The very definition of an unstable relationship!


The New York Times brings us instructions on - of all things! - "How to Have Sex in a Canoe".

Take some basic precautions. First, make room. Stow your paddles, handle ends down, behind the stern seat. Take out the removable center thwart, if there is one; you don’t want to get stuck under it in the event of a flip. (One old boat in the museum’s collection, called a “girling canoe,” features a detachable thwart and a record player.) To maintain balance, relax your body. “Let your hips roll with the canoe,” Raffan says. Be mindful of the fact that sound carries particularly well across still water. To avoid someone rushing to rescue you, keep some body parts visible above the gunwale. “A canoe with nobody in it raises alarm,” Raffan says. Beginners should try such activities only on still water. You may decide to remove your life jacket, which is probably fine as long as you’re a capable swimmer. Before disrobing, consider that black flies and mosquitoes are most active around twilight.

There's more at the link.

Sound advice, I'm sure (although not from personal experience, I hasten to add).  "Take out the removable center thwart"?  Oh, yes - otherwise your amorous endeavors might be thwarted, to put it mildly!

I note, of course, that this article uses the term "canoe" to refer to something like the Native Americans used, or the Canadian fur trappers who learned from them.  I'd like to see a couple try it in a kayak.  That might make it all the way to "America's Funniest Home Videos"!




Peter

11 comments:

Tal Hartsfeld said...

...or the "Darwin awards" if they die from from their efforts.

Rob said...

Not to be picky but a canoe is a canoe...

Unknown said...

This immediately reminds me of the line from Monty Python's "Live at the Hollywood Bowl" video: "Your American beer is like making love in a canoe - f**king close to water!"

Eric Wilner said...

"Keep some body parts visible"... or hoist a flag proclaiming, "If this canoe's rockin', don't come a-knockin'."

Beans said...

How to have sex in a canoe. Load with some camping equipment, find a spot far away, set up camp, get going on going.

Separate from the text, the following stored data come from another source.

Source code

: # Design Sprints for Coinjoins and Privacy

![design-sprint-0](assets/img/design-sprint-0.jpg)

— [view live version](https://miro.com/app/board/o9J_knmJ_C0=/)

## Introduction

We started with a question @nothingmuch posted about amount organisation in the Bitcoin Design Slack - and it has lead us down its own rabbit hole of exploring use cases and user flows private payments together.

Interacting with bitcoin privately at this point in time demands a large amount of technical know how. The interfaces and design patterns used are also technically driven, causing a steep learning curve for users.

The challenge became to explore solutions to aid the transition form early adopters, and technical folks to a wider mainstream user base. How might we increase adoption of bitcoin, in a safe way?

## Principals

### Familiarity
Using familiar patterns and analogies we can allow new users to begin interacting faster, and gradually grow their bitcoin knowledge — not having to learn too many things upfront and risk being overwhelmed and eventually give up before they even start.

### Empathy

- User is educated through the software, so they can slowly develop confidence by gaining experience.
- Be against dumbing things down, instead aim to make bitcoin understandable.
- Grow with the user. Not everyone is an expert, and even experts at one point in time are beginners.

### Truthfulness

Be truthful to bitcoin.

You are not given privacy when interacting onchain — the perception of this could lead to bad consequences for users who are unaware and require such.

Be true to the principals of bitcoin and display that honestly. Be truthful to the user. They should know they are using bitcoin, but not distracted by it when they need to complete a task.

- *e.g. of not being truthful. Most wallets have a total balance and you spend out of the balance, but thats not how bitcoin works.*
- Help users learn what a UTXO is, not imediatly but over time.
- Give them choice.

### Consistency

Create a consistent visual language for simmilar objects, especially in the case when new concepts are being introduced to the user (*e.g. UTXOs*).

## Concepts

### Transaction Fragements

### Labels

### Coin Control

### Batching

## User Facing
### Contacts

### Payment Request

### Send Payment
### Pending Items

Else pain, and wetness, will lead from most people attempting said activity in an actual canoe.

What next, New York Times? How to have Sex in a Car?

Oh, how times have fallen.

TheOtherSean said...

Has the NYT slid downhill, or is this just par for the course? We're talking about the same paper that wrote that rockets will never work in space because there's nothing to push against there, that employed Soviet propaganda agent Walter Duranty, and that employed prevaricator Jayson Blair.

Rick T said...

First, practice in a hammock... :-)

Feather Blade said...

Step one: set your canoe in a storage cradle on dry land... /

Old NFO said...

Yep, just get in the water... MUCH easier... and less bugs too!

Dave said...

To paraphrase Instapundit...or you can just simulate the experience by drinking a Coors Lite.

BWBandy said...

This ability is innate if you are Canadian.